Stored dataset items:

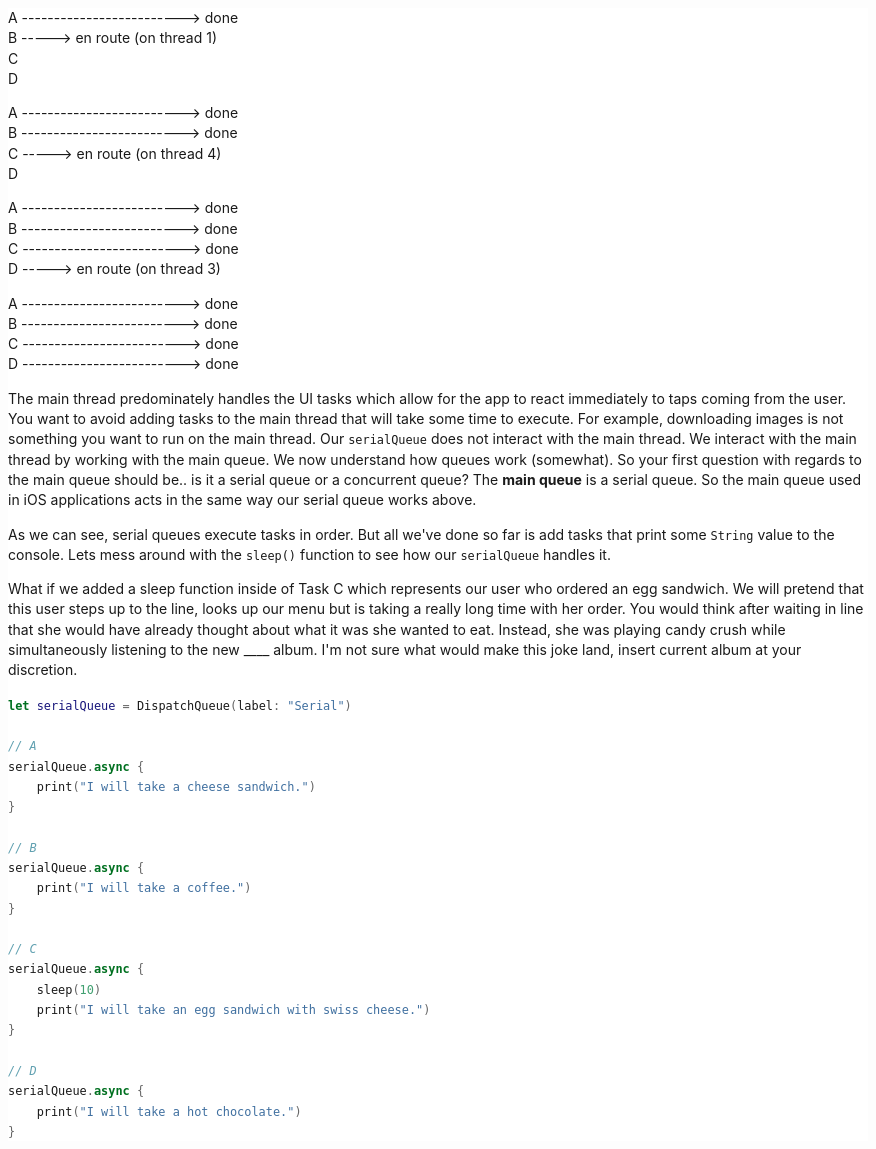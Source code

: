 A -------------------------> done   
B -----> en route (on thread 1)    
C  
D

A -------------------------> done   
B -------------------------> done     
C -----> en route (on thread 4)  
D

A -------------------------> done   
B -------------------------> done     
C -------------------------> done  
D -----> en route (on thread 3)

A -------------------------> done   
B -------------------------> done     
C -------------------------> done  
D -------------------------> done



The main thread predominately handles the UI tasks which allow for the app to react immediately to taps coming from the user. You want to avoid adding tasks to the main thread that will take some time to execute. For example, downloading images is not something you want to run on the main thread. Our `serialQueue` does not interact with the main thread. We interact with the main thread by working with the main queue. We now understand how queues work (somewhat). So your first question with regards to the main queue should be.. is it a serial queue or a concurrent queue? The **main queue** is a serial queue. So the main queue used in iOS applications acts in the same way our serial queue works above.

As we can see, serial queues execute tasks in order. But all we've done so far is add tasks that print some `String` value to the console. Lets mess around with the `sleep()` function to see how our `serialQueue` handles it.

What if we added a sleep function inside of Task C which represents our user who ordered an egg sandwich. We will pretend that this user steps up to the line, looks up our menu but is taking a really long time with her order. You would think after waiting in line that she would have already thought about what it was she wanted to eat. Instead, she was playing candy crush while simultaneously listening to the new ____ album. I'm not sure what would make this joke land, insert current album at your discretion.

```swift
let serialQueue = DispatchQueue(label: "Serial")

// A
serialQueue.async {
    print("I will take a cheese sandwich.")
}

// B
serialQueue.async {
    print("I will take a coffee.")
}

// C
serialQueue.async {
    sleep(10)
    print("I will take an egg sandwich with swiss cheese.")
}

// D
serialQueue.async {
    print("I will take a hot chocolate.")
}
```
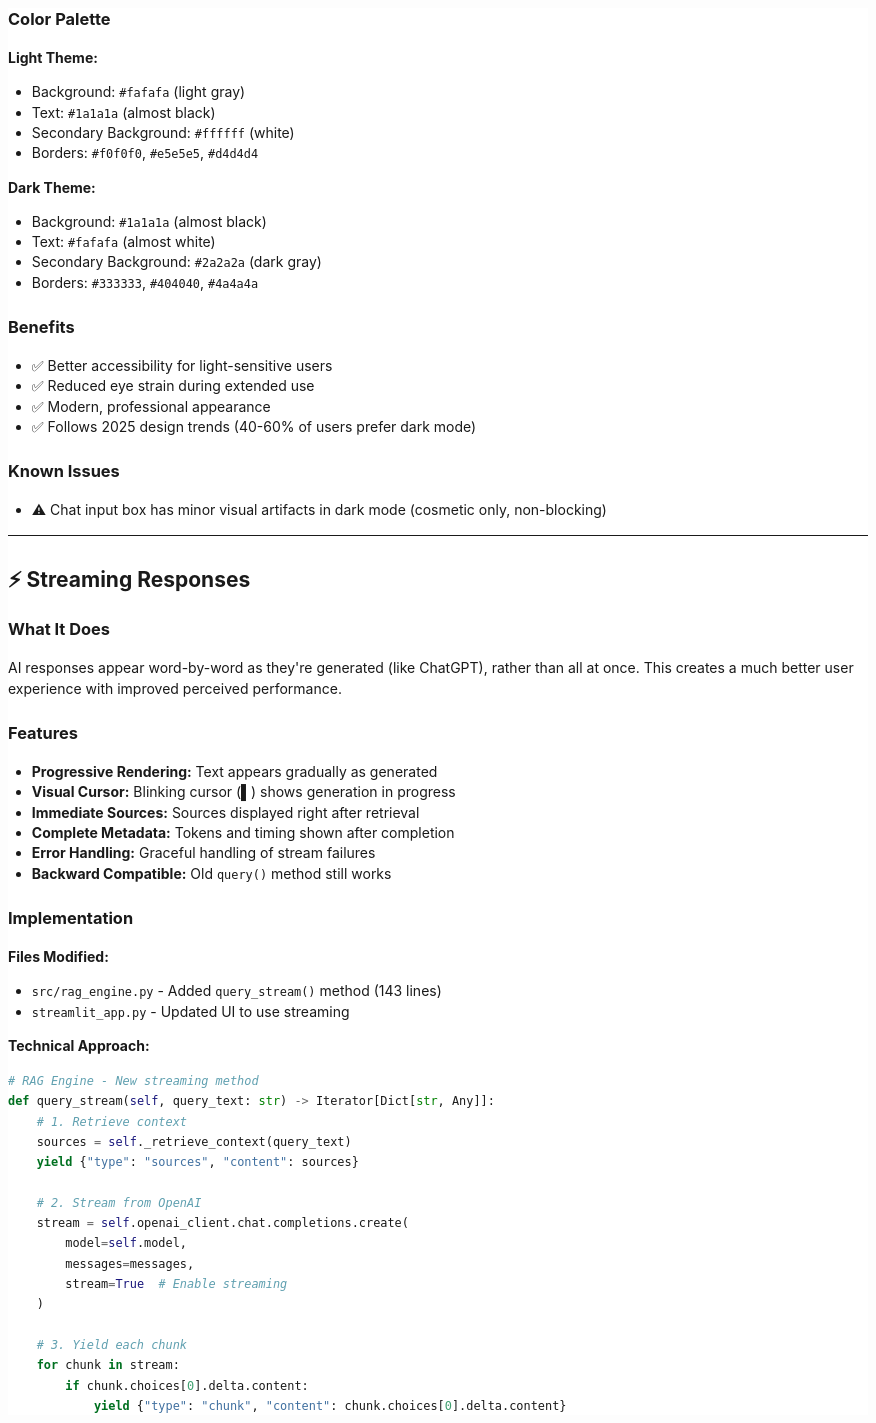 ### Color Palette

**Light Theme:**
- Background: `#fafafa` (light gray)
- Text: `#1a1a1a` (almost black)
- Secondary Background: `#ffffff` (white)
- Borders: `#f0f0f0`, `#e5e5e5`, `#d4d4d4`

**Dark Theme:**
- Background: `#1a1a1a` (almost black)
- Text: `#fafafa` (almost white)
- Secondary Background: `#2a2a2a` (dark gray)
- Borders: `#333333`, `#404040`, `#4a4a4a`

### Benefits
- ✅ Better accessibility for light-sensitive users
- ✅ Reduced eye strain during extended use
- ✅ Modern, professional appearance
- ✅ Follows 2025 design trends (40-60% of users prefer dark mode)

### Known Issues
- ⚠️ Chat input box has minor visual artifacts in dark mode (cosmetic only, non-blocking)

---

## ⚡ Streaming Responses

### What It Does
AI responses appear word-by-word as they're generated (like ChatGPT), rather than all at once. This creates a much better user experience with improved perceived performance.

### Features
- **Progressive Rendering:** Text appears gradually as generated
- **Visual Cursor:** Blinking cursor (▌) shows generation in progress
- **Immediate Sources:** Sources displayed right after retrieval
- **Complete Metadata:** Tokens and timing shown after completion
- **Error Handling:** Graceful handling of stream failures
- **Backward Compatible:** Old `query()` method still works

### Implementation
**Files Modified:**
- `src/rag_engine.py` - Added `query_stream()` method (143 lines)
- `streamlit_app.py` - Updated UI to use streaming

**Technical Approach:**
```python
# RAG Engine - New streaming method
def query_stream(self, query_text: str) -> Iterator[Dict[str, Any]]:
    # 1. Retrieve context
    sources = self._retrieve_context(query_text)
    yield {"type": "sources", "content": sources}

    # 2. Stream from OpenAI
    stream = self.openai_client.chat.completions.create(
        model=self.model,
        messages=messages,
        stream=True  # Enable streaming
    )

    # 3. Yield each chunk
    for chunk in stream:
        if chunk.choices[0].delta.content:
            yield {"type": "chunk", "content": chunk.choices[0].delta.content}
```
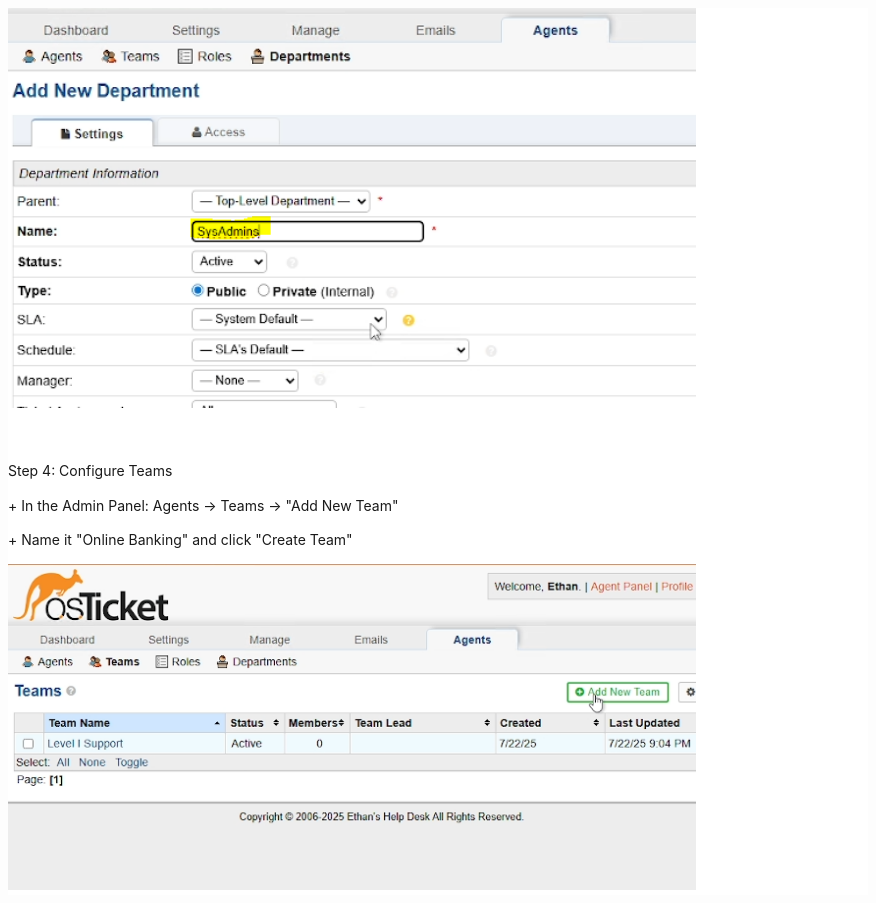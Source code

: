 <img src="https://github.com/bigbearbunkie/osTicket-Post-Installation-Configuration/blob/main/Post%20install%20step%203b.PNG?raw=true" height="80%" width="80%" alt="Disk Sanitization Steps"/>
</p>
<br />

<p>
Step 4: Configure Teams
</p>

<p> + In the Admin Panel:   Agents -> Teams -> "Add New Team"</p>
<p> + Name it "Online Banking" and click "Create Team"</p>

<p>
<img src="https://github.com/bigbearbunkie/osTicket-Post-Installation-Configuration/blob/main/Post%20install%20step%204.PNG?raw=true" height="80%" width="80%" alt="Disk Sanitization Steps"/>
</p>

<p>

■ Task statement
Begin with the first line of the records and repeat every line up to the one with "D -------------------------> done", counting that line too. Pictures are not part of the copy.

■ Result of the exercise
Source code

: A -------------------------> done   
B -----> en route (on thread 1)    
C  
D

A -------------------------> done   
B -------------------------> done     
C -----> en route (on thread 4)  
D

A -------------------------> done   
B -------------------------> done     
C -------------------------> done  
D -----> en route (on thread 3)

A -------------------------> done   
B -------------------------> done     
C -------------------------> done  
D -------------------------> done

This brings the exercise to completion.